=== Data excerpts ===
□ □ □ □ □ □ □
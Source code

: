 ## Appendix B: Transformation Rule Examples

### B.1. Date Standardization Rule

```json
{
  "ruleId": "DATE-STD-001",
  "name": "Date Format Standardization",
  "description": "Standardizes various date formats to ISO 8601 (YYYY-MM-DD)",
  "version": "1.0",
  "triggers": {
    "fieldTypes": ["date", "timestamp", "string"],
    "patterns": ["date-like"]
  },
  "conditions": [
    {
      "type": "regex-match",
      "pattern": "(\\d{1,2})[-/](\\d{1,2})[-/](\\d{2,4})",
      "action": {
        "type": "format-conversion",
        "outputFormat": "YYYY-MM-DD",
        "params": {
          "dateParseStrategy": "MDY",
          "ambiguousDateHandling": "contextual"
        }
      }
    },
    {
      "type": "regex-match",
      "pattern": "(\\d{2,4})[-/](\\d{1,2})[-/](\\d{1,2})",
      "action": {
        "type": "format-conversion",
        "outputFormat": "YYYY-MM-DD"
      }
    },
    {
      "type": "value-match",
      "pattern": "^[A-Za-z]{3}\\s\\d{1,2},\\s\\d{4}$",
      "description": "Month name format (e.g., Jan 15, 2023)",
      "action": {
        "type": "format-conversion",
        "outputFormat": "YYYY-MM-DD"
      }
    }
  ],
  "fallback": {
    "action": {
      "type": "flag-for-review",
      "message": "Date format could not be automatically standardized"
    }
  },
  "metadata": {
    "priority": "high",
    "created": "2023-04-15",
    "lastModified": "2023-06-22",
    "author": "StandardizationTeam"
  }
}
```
□ □ □ □ □ □ □
=== What is expected ===
Check each line above for the string "YYYY" and return those that contain it.

=== Written response ===
  "description": "Standardizes various date formats to ISO 8601 (YYYY-MM-DD)",
        "outputFormat": "YYYY-MM-DD",
        "outputFormat": "YYYY-MM-DD"
        "outputFormat": "YYYY-MM-DD"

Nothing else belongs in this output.